Thai troubles take some off the gloss away from Tesco’s UK turnaround

Russ Mould
3 October 2018

“An eleventh consecutive increase in like-for-like sales in the UK, a strong performance from £4 billion acquisition Booker and a 67% increase in the interim dividend are not proving enough for Tesco shareholders, as the (adjusted) operating profit figure has undershot analysts’ forecasts by some 5%,” says Russ Mould, AJ Bell Investment Director.

“A sixth straight drop in like-for-like sales in Asia, where boss Dave Lewis flags Thailand as a particularly difficult market, and a second consecutive year-on-year fall in Central Europe are partly to blame here.

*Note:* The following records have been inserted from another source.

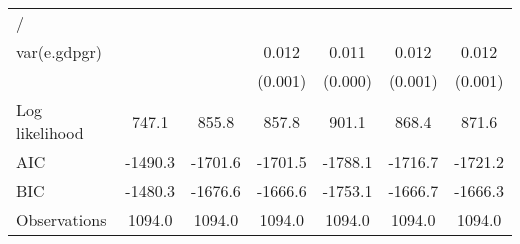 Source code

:\begin{table}[htbp]
\begin{tabular}{l*{6}{c}}
\hline
/                   &                     &                     &                     &                     &                     &                     \\
var(e.gdpgr)        &                     &                     &       0.012\sym{***}&       0.011\sym{***}&       0.012\sym{***}&       0.012\sym{***}\\
                    &                     &                     &     (0.001)         &     (0.000)         &     (0.001)         &     (0.001)         \\
\hline
Log likelihood      &       747.1         &       855.8         &       857.8         &       901.1         &       868.4         &       871.6         \\
AIC                 &     -1490.3         &     -1701.6         &     -1701.5         &     -1788.1         &     -1716.7         &     -1721.2         \\
BIC                 &     -1480.3         &     -1676.6         &     -1666.6         &     -1753.1         &     -1666.7         &     -1666.3         \\
Observations        &      1094.0         &      1094.0         &      1094.0         &      1094.0         &      1094.0         &      1094.0         \\
\hline\hline
\end{tabular}
\end{table}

“This may add further fuel to the debate over whether Tesco is still too complex a company, despite all of the work done by Mr Lewis and his team to get the company back to basics after its failed experiments with Dobbies Garden Centre and the Giraffe restaurant chain, among others.

“The Booker deal is clearly designed to drive both sales growth and margins across the group while the launch of the new Jack’s chain is designed to tackle the threat posed by the discounters head on.

“Yet both initiatives will keep management very busy at a time when competing in the UK grocery market with Morrison, Sainsbury and rival online offerings is a full-time job in itself.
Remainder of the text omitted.